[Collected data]

######

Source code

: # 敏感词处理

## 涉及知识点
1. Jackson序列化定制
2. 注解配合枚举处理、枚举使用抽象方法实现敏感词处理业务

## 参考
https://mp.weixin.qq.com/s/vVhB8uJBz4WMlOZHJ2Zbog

######

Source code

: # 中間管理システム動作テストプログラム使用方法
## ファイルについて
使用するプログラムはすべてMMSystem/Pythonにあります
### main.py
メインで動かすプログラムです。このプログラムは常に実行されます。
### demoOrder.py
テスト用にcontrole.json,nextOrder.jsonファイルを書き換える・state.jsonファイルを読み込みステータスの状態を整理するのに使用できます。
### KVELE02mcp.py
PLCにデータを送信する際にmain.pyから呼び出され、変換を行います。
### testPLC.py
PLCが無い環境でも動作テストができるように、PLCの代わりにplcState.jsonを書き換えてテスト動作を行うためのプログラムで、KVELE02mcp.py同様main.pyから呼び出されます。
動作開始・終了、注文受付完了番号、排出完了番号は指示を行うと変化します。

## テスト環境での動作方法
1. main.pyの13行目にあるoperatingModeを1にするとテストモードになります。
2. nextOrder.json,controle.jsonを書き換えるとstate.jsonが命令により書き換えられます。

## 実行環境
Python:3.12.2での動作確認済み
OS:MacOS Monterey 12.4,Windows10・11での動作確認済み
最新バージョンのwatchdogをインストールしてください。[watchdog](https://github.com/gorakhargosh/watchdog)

######

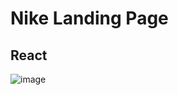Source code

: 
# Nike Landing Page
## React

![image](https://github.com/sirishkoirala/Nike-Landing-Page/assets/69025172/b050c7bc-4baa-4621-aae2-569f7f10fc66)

######

* _Task objective_:
Wherever a line contains the string "nextOrder", copy that line from the data.

* _Response below_:
テスト用にcontrole.json,nextOrder.jsonファイルを書き換える・state.jsonファイルを読み込みステータスの状態を整理するのに使用できます。
2. nextOrder.json,controle.jsonを書き換えるとstate.jsonが命令により書き換えられます。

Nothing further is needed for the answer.